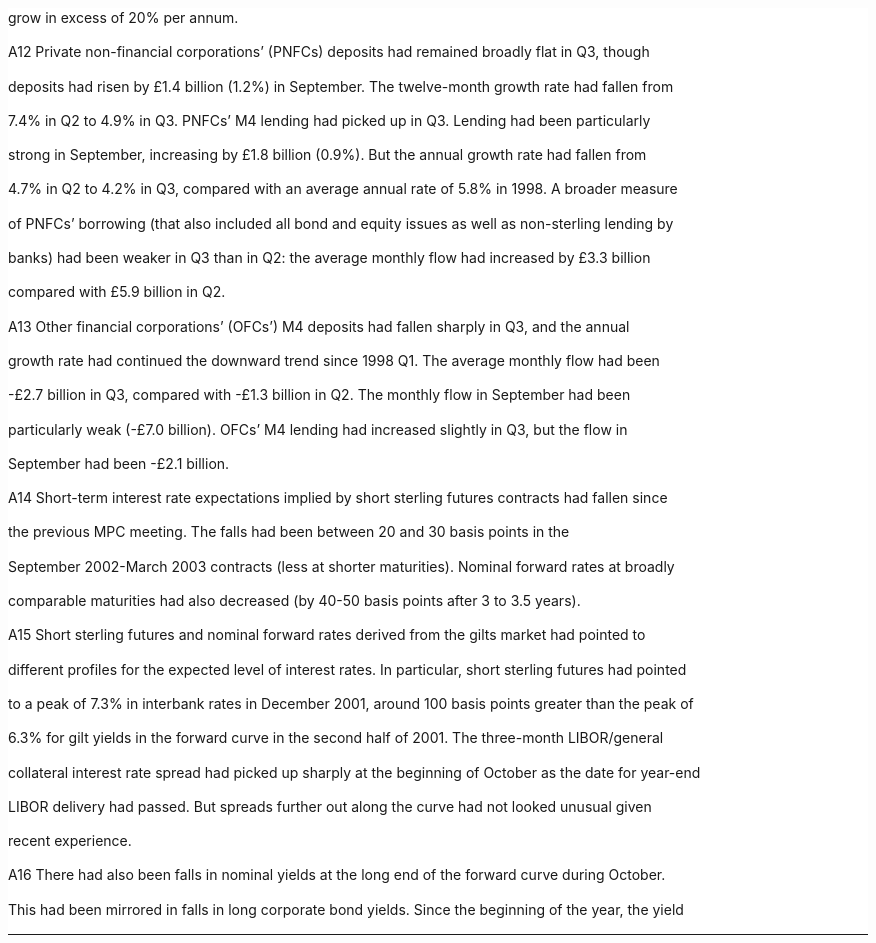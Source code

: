 grow in excess of 20% per annum.

A12  Private non-financial corporations’ (PNFCs) deposits had remained broadly flat in Q3, though

deposits had risen by £1.4 billion (1.2%) in September. The twelve-month growth rate had fallen from

7.4% in Q2 to 4.9% in Q3. PNFCs’ M4 lending had picked up in Q3. Lending had been particularly

strong in September, increasing by £1.8 billion (0.9%). But the annual growth rate had fallen from

4.7% in Q2 to 4.2% in Q3, compared with an average annual rate of 5.8% in 1998. A broader measure

of PNFCs’ borrowing (that also included all bond and equity issues as well as non-sterling lending by

banks) had been weaker in Q3 than in Q2: the average monthly flow had increased by £3.3 billion

compared with £5.9 billion in Q2.

A13  Other financial corporations’ (OFCs’) M4 deposits had fallen sharply in Q3, and the annual

growth rate had continued the downward trend since 1998 Q1. The average monthly flow had been

-£2.7 billion in Q3, compared with -£1.3 billion in Q2. The monthly flow in September had been

particularly weak (-£7.0 billion). OFCs’ M4 lending had increased slightly in Q3, but the flow in

September had been -£2.1 billion.

A14  Short-term interest rate expectations implied by short sterling futures contracts had fallen since

the previous MPC meeting. The falls had been between 20 and 30 basis points in the

September 2002-March 2003 contracts (less at shorter maturities). Nominal forward rates at broadly

comparable maturities had also decreased (by 40-50 basis points after 3 to 3.5 years).

A15  Short sterling futures and nominal forward rates derived from the gilts market had pointed to

different profiles for the expected level of interest rates. In particular, short sterling futures had pointed

to a peak of 7.3% in interbank rates in December 2001, around 100 basis points greater than the peak of

6.3% for gilt yields in the forward curve in the second half of 2001. The three-month LIBOR/general

collateral interest rate spread had picked up sharply at the beginning of October as the date for year-end

LIBOR delivery had passed. But spreads further out along the curve had not looked unusual given

recent experience.

A16  There had also been falls in nominal yields at the long end of the forward curve during October.

This had been mirrored in falls in long corporate bond yields. Since the beginning of the year, the yield


-----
::::::
Take from the material above the lines running from the one with "the previous MPC" through the one with "September 2002-March 2003", and repeat them exactly, with nothing else.

the previous MPC meeting. The falls had been between 20 and 30 basis points in the

September 2002-March 2003 contracts (less at shorter maturities). Nominal forward rates at broadly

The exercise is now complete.